Instructions for the task | The word "cosmjs" marks the lines to report; pull each of them from the listing.

Material provided |
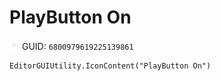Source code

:# PlayButton On
![](/img/PlayButton%20On.png)
GUID: `6800979619225139861`
```
EditorGUIUtility.IconContent("PlayButton On")
```
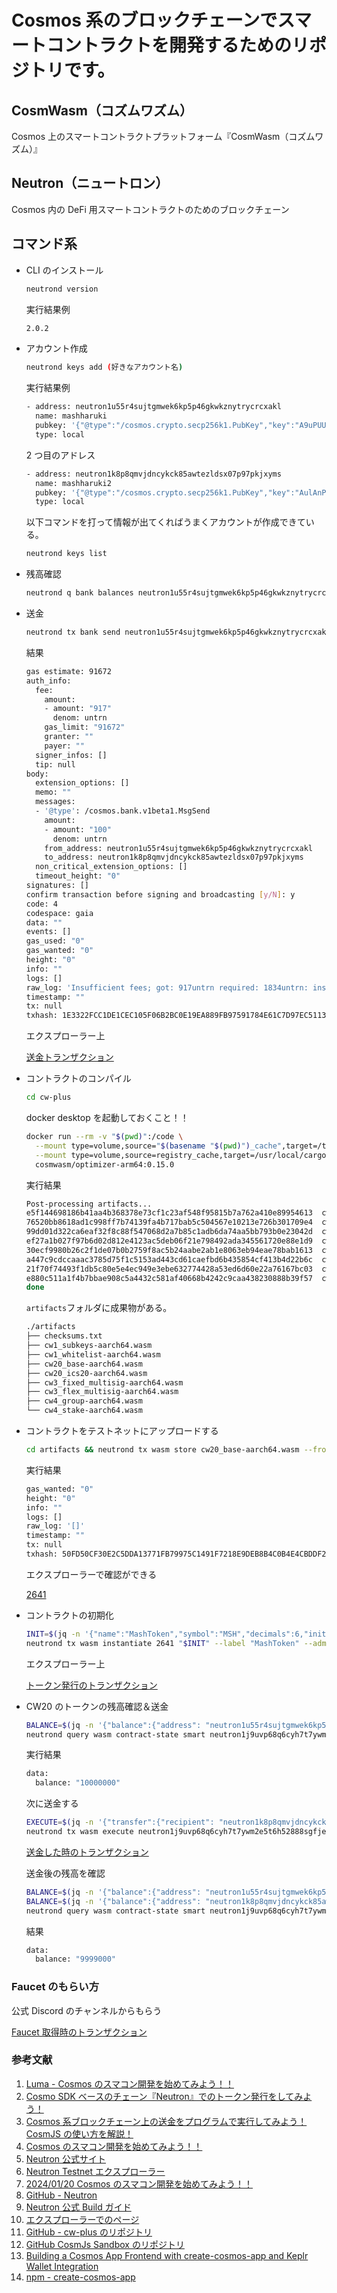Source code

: # Cosmos 系のブロックチェーンでスマートコントラクトを開発するためのリポジトリです。

## CosmWasm（コズムワズム）

Cosmos 上のスマートコントラクトプラットフォーム『CosmWasm（コズムワズム）』

## Neutron（ニュートロン）

Cosmos 内の DeFi 用スマートコントラクトのためのブロックチェーン

## コマンド系

- CLI のインストール

  ```bash
  neutrond version
  ```

  実行結果例

  ```bash
  2.0.2
  ```

- アカウント作成

  ```bash
  neutrond keys add (好きなアカウント名)
  ```

  実行結果例

  ```bash
  - address: neutron1u55r4sujtgmwek6kp5p46gkwkznytrycrcxakl
    name: mashharuki
    pubkey: '{"@type":"/cosmos.crypto.secp256k1.PubKey","key":"A9uPUUzCEHM8gSuoEXZJxVg9jI9s3CZR+tJuvBdSACst"}'
    type: local
  ```

  2 つ目のアドレス

  ```bash
  - address: neutron1k8p8qmvjdncykck85awtezldsx07p97pkjxyms
    name: mashharuki2
    pubkey: '{"@type":"/cosmos.crypto.secp256k1.PubKey","key":"AulAnPCI21GQhNIgK/iD7rNEYPxkfK/JagykzSBW4+LP"}'
    type: local
  ```

  以下コマンドを打って情報が出てくればうまくアカウントが作成できている。

  ```bash
  neutrond keys list
  ```

- 残高確認

  ```bash
  neutrond q bank balances neutron1u55r4sujtgmwek6kp5p46gkwkznytrycrcxakl --node https://rpc-t.neutron.nodestake.top:443 --chain-id pion-1
  ```

- 送金

  ```bash
  neutrond tx bank send neutron1u55r4sujtgmwek6kp5p46gkwkznytrycrcxakl neutron1k8p8qmvjdncykck85awtezldsx07p97pkjxyms 100untrn --node https://rpc-t.neutron.nodestake.top:443 --chain-id pion-1 --gas-prices 0.01untrn --gas auto --gas-adjustment 1.3
  ```

  結果

  ```bash
  gas estimate: 91672
  auth_info:
    fee:
      amount:
      - amount: "917"
        denom: untrn
      gas_limit: "91672"
      granter: ""
      payer: ""
    signer_infos: []
    tip: null
  body:
    extension_options: []
    memo: ""
    messages:
    - '@type': /cosmos.bank.v1beta1.MsgSend
      amount:
      - amount: "100"
        denom: untrn
      from_address: neutron1u55r4sujtgmwek6kp5p46gkwkznytrycrcxakl
      to_address: neutron1k8p8qmvjdncykck85awtezldsx07p97pkjxyms
    non_critical_extension_options: []
    timeout_height: "0"
  signatures: []
  confirm transaction before signing and broadcasting [y/N]: y
  code: 4
  codespace: gaia
  data: ""
  events: []
  gas_used: "0"
  gas_wanted: "0"
  height: "0"
  info: ""
  logs: []
  raw_log: 'Insufficient fees; got: 917untrn required: 1834untrn: insufficient fee'
  timestamp: ""
  tx: null
  txhash: 1E3322FCC1DE1CEC105F06B2BC0E19EA889FB97591784E61C7D97EC5113EE9E9
  ```

  エクスプローラー上

  [送金トランザクション](https://neutron.celat.one/pion-1/txs/CC24FB37660BA408B6448314E054C9DC26B908262ED224CFC3B045500A3F8684)

- コントラクトのコンパイル

  ```bash
  cd cw-plus
  ```

  docker desktop を起動しておくこと！！

  ```bash
  docker run --rm -v "$(pwd)":/code \
    --mount type=volume,source="$(basename "$(pwd)")_cache",target=/target \
    --mount type=volume,source=registry_cache,target=/usr/local/cargo/registry \
    cosmwasm/optimizer-arm64:0.15.0
  ```

  実行結果

  ```bash
  Post-processing artifacts...
  e5f144698186b41aa4b368378e73cf1c23af548f95815b7a762a410e89954613  cw1_subkeys-aarch64.wasm
  76520bb8618ad1c998ff7b74139fa4b717bab5c504567e10213e726b301709e4  cw1_whitelist-aarch64.wasm
  99dd01d322ca6eaf32f8c88f547068d2a7b85c1adb6da74aa5bb793b0e23042d  cw20_base-aarch64.wasm
  ef27a1b027f97b6d02d812e4123ac5deb06f21e798492ada345561720e88e1d9  cw20_ics20-aarch64.wasm
  30ecf9980b26c2f1de07b0b2759f8ac5b24aabe2ab1e8063eb94eae78bab1613  cw3_fixed_multisig-aarch64.wasm
  a447c9cdccaaac3785d75f1c5153ad443cd61caefbd6b435854cf413b4d22b6c  cw3_flex_multisig-aarch64.wasm
  21f70f74493f1db5c80e5e4ec949e3ebe632774428a53ed6d60e22a76167bc03  cw4_group-aarch64.wasm
  e880c511a1f4b7bbae908c5a4432c581af40668b4242c9caa438230888b39f57  cw4_stake-aarch64.wasm
  done
  ```

  `artifacts`フォルダに成果物がある。

  ```bash
  ./artifacts
  ├── checksums.txt
  ├── cw1_subkeys-aarch64.wasm
  ├── cw1_whitelist-aarch64.wasm
  ├── cw20_base-aarch64.wasm
  ├── cw20_ics20-aarch64.wasm
  ├── cw3_fixed_multisig-aarch64.wasm
  ├── cw3_flex_multisig-aarch64.wasm
  ├── cw4_group-aarch64.wasm
  └── cw4_stake-aarch64.wasm
  ```

- コントラクトをテストネットにアップロードする

  ```bash
  cd artifacts && neutrond tx wasm store cw20_base-aarch64.wasm --from neutron1u55r4sujtgmwek6kp5p46gkwkznytrycrcxakl --node https://rpc-t.neutron.nodestake.top:443 --chain-id pion-1 --gas-prices 0.1untrn --gas auto --gas-adjustment 2.0
  ```

  実行結果

  ```bash
  gas_wanted: "0"
  height: "0"
  info: ""
  logs: []
  raw_log: '[]'
  timestamp: ""
  tx: null
  txhash: 50FD50CF30E2C5DDA13771FB79975C1491F7218E9DEB8B4C0B4E4CBDDF213C95
  ```

  エクスプローラーで確認ができる

  [2641](https://neutron.celat.one/pion-1/codes/2641/info)

- コントラクトの初期化

  ```bash
  INIT=$(jq -n '{"name":"MashToken","symbol":"MSH","decimals":6,"initial_balances":[{address:"neutron1u55r4sujtgmwek6kp5p46gkwkznytrycrcxakl",amount:"10000000"}]}')
  neutrond tx wasm instantiate 2641 "$INIT" --label "MashToken" --admin neutron1u55r4sujtgmwek6kp5p46gkwkznytrycrcxakl --from neutron1u55r4sujtgmwek6kp5p46gkwkznytrycrcxakl --node https://rpc-t.neutron.nodestake.top:443 --chain-id pion-1 --gas-prices 0.1untrn --gas auto --gas-adjustment 2.0
  ```

  エクスプローラー上

  [トークン発行のトランザクション](https://neutron.celat.one/pion-1/txs/A74AE8F7CCA7B92E733672C3C6473A2353FFAEE92F7ABE3A1201994E4D798815)

- CW20 のトークンの残高確認＆送金

  ```bash
  BALANCE=$(jq -n '{"balance":{"address": "neutron1u55r4sujtgmwek6kp5p46gkwkznytrycrcxakl"}}')
  neutrond query wasm contract-state smart neutron1j9uvp68q6cyh7t7ywm2e5t6h52888sgfjeut84xhu8xvv8epx7tsmxc0lk "$BALANCE" --node https://rpc-t.neutron.nodestake.top:443 --chain-id pion-1
  ```

  実行結果

  ```bash
  data:
    balance: "10000000"
  ```

  次に送金する

  ```bash
  EXECUTE=$(jq -n '{"transfer":{"recipient": "neutron1k8p8qmvjdncykck85awtezldsx07p97pkjxyms", "amount": "1000"}}')
  neutrond tx wasm execute neutron1j9uvp68q6cyh7t7ywm2e5t6h52888sgfjeut84xhu8xvv8epx7tsmxc0lk "$EXECUTE" --from neutron1u55r4sujtgmwek6kp5p46gkwkznytrycrcxakl --node https://rpc-t.neutron.nodestake.top:443 --chain-id pion-1 --gas-prices 0.1untrn --gas auto --gas-adjustment 2.0
  ```

  [送金した時のトランザクション](https://neutron.celat.one/pion-1/txs/FFB13F97E89EA16FCBDF14FC7C459103C78FE18C685EB1F6F69ED06C5E9421A4)

  送金後の残高を確認

  ```bash
  BALANCE=$(jq -n '{"balance":{"address": "neutron1u55r4sujtgmwek6kp5p46gkwkznytrycrcxakl"}}')
  BALANCE=$(jq -n '{"balance":{"address": "neutron1k8p8qmvjdncykck85awtezldsx07p97pkjxyms"}}')
  neutrond query wasm contract-state smart neutron1j9uvp68q6cyh7t7ywm2e5t6h52888sgfjeut84xhu8xvv8epx7tsmxc0lk "$BALANCE" --node https://rpc-t.neutron.nodestake.top:443 --chain-id pion-1
  ```

  結果

  ```bash
  data:
    balance: "9999000"
  ```

### Faucet のもらい方

公式 Discord のチャンネルからもらう

[Faucet 取得時のトランザクション](https://neutron.celat.one/pion-1/txs/B96563DE0C75CA7858EB2B1EF278A41FA23CACC9147B4E125495D5EAF7A3700D)

### 参考文献

1. [Luma - Cosmos のスマコン開発を始めてみよう！！](https://lu.ma/9rb5chbu)
2. [Cosmo SDK ベースのチェーン『Neutron』でのトークン発行をしてみよう！](https://lab.stir.network/neutron-token-mint/)
3. [​Cosmos 系ブロックチェーン上の送金をプログラムで実行してみよう！CosmJS の使い方を解説！](https://lab.stir.network/cosmjs-1/)
4. [Cosmos のスマコン開発を始めてみよう！！](https://docs.google.com/presentation/d/1W2NV09ARA4nD4PvXmpOKRe0e7sETsPBFke_PlDOxKio/edit?usp=sharing)
5. [​Neutron 公式サイト](​https://www.neutron.org/)
6. [​Neutron Testnet エクスプローラー](​https://testnet.mintscan.io/neutron-testnet)
7. [2024/01/20 Cosmos のスマコン開発を始めてみよう！！](https://cosmosjapan.notion.site/2024-01-20-Cosmos-910ed6d9d07d4f54aa881cb22f4ad120)
8. [GitHub - Neutron](https://github.com/neutron-org/neutron/tree/303d764b57d871749fcf7d59a67b5d3078779258)
9. [Neutron 公式 Build ガイド](https://docs.neutron.org/neutron/build-and-run/neutron-build)
10. [エクスプローラーでのページ](https://neutron.celat.one/pion-1/accounts/neutron1u55r4sujtgmwek6kp5p46gkwkznytrycrcxakl/overview)
11. [GitHub - cw-plus のリポジトリ](https://github.com/CosmWasm/cw-plus)
12. [GitHub CosmJs Sandbox のリポジトリ](https://github.com/mashharuki/cosmjs-sandbox)
13. [Building a Cosmos App Frontend with create-cosmos-app and Keplr Wallet Integration](https://medium.com/@cryptogrowthmarketer/building-a-cosmos-app-frontend-with-create-cosmos-app-and-keplr-wallet-integration-66c3503a0035)
14. [npm - create-cosmos-app](https://www.npmjs.com/package/create-cosmos-app)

Response area |
3. [​Cosmos 系ブロックチェーン上の送金をプログラムで実行してみよう！CosmJS の使い方を解説！](https://lab.stir.network/cosmjs-1/)
12. [GitHub CosmJs Sandbox のリポジトリ](https://github.com/mashharuki/cosmjs-sandbox)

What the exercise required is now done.